Equifax, a provider of consumer credit reports, said it experienced a data breach affecting as many as 143 million US people after criminals exploited a vulnerability on its website. The US population is about 324 million people, so that's about 44 percent of its population.
The data exposed in the hack includes names, Social Security numbers, birth dates, addresses, and, in some cases, driver license numbers. The hackers also accessed credit card numbers for 209,000 US consumers and dispute documents with personal identifying information for about 182,000 US people. Limited personal information for an unknown number of Canadian and UK residents was also exposed. Equifax—which also provides credit monitoring services for people whose personal information is exposed—said the unauthorized access occurred from mid-May through July.
"Criminals exploited a US website application vulnerability to gain access to certain files," Equifax said in a statement late Thursday, without elaborating. That leaves open a wide range of possibilities, with injection bugs, faulty authentication mechanisms, and cross-site scripting vulnerabilities topping the list of the most widely exploited website flaws.
This isn't the first time a garden-variety website flaw has been exploited to obtain a massive amount of sensitive data. Associates of Albert Gonzalez, a convicted hacker who was sentenced to 11 years in federal prison, exploited a SQL-injection flaw that helped them obtain data for 130 million credit cards. On Wednesday, exploit code for a nine-year-old code-execution vulnerability in Apache Struts 2—a software framework used by many large financial service websites—went public, but there was no immediate indication that the Equifax site uses it.
You read that right. One hundred forty-three million credit records exposed. Equifax is offering free credit monitoring to anyone affected, but that's pretty much everyone in the US with an Equifax credit file.
Which is, you know, anybody who ever had a credit card or loan application in the last 25 years.
Needless to say, you should consider your identity compromised and should take steps.

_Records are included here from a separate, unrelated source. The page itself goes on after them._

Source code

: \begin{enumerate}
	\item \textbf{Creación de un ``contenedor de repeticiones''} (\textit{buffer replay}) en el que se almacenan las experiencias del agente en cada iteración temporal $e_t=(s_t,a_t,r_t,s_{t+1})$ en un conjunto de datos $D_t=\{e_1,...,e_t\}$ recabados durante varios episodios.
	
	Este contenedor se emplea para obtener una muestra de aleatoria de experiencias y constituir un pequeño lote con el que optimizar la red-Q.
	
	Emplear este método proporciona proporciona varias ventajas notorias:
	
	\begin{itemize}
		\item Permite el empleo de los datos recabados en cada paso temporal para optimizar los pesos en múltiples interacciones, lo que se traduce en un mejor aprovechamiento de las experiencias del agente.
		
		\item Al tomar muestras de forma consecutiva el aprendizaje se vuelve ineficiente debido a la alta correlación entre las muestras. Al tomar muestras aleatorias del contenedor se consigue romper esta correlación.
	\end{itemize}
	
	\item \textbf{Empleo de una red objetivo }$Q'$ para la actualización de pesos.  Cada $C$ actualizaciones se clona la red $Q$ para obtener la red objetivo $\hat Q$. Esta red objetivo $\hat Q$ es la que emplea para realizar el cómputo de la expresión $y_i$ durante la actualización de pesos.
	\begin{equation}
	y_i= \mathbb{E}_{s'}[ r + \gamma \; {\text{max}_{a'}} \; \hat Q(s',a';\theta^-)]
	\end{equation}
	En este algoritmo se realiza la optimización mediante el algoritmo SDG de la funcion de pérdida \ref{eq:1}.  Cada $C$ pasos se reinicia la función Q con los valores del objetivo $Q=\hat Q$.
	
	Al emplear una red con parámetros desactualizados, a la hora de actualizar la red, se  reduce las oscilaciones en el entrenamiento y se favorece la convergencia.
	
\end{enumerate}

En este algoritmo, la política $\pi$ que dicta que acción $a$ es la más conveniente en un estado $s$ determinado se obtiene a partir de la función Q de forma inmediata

Until the next massive data breach, that is. If you're wondering about consequences for Equifax's corporate leadership, well...let's just say they knew what was coming and acted in their own self-interest.

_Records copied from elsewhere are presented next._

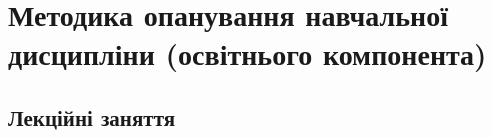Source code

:\documentclass{Syllabus}
\begin{document}

\section{Методика опанування навчальної дисципліни (освітнього компонента)}

\vspace*{3ex}
\subsection*{Лекційні заняття}
\vspace*{3ex}
\end{document}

In other words, they knew for over a month and didn't tell anyone, and sold shares before revealing the breach and the crash of Equifax stock.

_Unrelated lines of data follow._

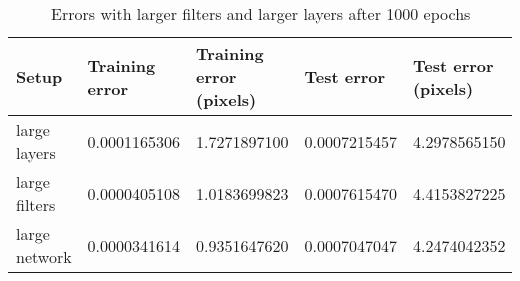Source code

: \begin{table}[h!]
\centering
\footnotesize
\begin{tabular}{|l|l|l|l|l|}
	\hline
		\textbf{Setup} & \textbf{Training error} & \textbf{Training error (pixels)} & \textbf{Test error} & \textbf{Test error (pixels)}\\
	\hline
		large layers	& 0.0001165306%
						& 1.7271897100%
						& 0.0007215457%
						& 4.2978565150%
						\\
	\hline
		large filters	& 0.0000405108%
						& 1.0183699823%
						& 0.0007615470%
						& 4.4153827225%
						\\
	\hline
		large network	& 0.0000341614%
						& 0.9351647620%
						& 0.0007047047%
						& 4.2474042352%
						\\
	\hline
	\end{tabular}
	\normalsize
	\caption{Errors with larger filters and larger layers after 1000 epochs}
	\label{tab:cnn_errors_largenet}
\end{table}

Three Equifax Inc. senior executives sold shares worth almost $1.8 million in the days after the company discovered a security breach that may have compromised information on about 143 million U.S. consumers.
The credit-reporting service said late Thursday in a statement that it discovered the intrusion on July 29. Regulatory filings show that three days later, Chief Financial Officer John Gamble sold shares worth $946,374 and Joseph Loughran, president of U.S. information solutions, exercised options to dispose of stock worth $584,099. Rodolfo Ploder, president of workforce solutions, sold $250,458 of stock on Aug. 2. None of the filings lists the transactions as being part of 10b5-1 pre-scheduled trading plans.
Because corporate America.
Sure hope the credit records for these three aren't compromised, ya know? That would be a shame.